> **DIRECTIONS**: Locate the word "boundary" in the data below, then copy every line that holds it.

> **MATERIAL PROVIDED**:
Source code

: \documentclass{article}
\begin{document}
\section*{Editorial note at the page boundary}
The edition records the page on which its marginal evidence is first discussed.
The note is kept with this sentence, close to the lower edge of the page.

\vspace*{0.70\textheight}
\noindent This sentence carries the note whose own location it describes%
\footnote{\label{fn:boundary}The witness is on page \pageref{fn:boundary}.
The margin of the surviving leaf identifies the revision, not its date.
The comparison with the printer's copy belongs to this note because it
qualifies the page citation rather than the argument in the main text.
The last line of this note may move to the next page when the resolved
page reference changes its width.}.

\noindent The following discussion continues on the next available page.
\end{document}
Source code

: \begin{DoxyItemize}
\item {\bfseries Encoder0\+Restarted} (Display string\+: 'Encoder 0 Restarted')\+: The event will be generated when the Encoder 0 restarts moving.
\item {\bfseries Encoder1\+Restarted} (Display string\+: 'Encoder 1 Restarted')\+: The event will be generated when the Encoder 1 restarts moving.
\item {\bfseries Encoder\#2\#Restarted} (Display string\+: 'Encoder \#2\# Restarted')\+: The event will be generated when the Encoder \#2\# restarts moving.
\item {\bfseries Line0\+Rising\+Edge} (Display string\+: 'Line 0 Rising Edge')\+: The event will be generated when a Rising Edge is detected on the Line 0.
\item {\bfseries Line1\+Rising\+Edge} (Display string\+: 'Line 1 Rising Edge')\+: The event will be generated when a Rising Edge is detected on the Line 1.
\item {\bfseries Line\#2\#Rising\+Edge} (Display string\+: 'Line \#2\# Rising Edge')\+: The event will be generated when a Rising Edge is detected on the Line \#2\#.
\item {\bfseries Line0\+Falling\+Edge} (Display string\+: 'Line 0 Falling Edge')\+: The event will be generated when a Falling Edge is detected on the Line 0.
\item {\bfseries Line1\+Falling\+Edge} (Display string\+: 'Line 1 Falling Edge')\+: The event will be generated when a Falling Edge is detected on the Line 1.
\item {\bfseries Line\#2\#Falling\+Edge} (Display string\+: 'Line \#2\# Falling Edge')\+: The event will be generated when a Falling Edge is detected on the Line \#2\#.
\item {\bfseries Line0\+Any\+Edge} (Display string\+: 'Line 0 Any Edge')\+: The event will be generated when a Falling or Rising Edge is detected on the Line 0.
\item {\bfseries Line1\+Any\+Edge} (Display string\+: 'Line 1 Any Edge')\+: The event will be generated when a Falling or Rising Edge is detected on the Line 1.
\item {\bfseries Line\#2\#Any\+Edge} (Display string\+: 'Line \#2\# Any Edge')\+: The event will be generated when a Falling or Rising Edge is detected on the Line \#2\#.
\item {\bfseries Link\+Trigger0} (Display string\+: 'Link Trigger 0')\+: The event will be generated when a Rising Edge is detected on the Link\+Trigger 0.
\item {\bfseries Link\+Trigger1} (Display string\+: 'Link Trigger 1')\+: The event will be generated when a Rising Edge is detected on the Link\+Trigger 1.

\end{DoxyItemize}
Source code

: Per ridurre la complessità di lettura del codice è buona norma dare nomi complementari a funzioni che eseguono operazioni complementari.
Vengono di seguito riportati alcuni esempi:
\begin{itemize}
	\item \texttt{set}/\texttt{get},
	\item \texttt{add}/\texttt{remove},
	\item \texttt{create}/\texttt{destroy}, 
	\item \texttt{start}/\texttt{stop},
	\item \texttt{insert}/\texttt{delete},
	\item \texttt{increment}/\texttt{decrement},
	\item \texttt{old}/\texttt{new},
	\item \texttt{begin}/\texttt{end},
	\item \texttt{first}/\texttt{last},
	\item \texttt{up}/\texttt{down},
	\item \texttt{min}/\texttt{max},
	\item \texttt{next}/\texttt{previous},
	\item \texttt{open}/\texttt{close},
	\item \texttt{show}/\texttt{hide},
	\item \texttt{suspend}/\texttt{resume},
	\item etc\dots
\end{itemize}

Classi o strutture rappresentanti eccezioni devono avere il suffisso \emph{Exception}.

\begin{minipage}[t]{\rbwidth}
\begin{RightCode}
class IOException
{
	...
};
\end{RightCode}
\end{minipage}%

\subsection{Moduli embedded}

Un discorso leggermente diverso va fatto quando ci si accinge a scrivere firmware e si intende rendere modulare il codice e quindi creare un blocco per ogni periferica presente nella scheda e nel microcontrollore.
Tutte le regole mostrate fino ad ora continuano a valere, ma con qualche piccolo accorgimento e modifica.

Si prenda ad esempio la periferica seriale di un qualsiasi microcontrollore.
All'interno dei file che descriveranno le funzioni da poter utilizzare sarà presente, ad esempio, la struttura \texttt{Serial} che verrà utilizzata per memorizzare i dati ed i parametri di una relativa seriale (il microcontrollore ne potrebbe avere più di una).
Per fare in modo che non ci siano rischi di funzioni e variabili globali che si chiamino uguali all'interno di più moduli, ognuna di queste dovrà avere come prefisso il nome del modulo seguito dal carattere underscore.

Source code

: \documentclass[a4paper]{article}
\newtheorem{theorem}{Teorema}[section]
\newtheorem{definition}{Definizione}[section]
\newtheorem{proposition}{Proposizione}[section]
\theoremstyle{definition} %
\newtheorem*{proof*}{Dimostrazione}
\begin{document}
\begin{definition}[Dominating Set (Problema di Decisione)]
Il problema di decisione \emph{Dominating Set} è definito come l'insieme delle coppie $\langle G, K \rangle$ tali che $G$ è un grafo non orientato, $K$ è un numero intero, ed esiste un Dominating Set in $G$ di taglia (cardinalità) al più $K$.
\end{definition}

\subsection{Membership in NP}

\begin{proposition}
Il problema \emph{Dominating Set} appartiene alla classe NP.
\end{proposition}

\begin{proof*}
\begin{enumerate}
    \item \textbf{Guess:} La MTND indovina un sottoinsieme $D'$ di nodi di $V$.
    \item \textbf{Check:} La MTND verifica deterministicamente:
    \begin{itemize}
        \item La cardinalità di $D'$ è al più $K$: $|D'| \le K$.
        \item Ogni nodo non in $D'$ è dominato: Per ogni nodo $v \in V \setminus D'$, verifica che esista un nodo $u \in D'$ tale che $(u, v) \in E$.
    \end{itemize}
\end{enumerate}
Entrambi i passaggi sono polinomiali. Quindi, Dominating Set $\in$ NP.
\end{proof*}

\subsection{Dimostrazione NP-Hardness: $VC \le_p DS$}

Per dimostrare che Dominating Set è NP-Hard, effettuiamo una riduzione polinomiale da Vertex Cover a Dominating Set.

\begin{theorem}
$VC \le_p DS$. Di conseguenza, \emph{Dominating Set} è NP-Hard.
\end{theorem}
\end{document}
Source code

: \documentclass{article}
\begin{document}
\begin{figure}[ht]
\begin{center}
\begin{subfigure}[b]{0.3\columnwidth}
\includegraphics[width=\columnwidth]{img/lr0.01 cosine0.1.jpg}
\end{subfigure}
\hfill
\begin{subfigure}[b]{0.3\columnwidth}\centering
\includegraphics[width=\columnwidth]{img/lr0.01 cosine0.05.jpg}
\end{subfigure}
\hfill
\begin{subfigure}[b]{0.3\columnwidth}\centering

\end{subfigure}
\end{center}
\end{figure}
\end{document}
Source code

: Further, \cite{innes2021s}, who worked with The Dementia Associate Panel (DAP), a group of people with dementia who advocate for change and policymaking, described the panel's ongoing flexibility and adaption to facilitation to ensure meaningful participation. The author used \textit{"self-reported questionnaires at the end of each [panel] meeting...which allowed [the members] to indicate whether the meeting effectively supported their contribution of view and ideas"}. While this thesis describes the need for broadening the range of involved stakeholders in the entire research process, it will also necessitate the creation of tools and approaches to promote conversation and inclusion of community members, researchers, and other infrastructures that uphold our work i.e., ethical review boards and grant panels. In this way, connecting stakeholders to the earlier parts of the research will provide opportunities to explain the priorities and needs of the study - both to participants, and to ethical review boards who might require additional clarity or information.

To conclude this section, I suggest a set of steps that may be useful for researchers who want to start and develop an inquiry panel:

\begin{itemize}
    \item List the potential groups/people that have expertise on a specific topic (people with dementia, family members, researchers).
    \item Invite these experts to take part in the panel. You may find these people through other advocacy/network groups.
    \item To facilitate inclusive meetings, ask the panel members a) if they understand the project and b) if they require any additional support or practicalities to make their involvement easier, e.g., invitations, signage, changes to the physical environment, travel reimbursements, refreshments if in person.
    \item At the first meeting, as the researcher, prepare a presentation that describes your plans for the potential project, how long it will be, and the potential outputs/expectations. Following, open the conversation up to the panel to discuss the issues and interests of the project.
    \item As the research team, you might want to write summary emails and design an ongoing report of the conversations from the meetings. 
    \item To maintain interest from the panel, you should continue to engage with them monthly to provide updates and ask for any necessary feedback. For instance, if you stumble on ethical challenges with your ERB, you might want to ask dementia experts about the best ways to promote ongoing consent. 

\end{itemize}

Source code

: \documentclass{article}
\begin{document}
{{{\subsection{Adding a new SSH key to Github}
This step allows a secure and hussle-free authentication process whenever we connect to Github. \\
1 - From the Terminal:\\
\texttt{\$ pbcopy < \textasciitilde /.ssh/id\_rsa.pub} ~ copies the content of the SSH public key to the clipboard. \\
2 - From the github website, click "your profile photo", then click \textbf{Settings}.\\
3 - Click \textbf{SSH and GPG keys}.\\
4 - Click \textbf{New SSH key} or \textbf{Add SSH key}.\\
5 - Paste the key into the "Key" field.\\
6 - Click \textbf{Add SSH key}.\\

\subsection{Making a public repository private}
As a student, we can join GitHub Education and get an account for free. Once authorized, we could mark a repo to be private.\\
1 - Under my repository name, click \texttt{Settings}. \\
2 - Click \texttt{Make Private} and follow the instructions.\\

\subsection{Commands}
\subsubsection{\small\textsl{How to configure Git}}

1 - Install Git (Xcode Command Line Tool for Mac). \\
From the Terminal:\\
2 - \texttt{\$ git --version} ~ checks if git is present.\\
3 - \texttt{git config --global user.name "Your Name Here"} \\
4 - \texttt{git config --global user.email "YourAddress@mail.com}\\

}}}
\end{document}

> **TASK RESPONSE**:
\section*{Editorial note at the page boundary}
\footnote{\label{fn:boundary}The witness is on page \pageref{fn:boundary}.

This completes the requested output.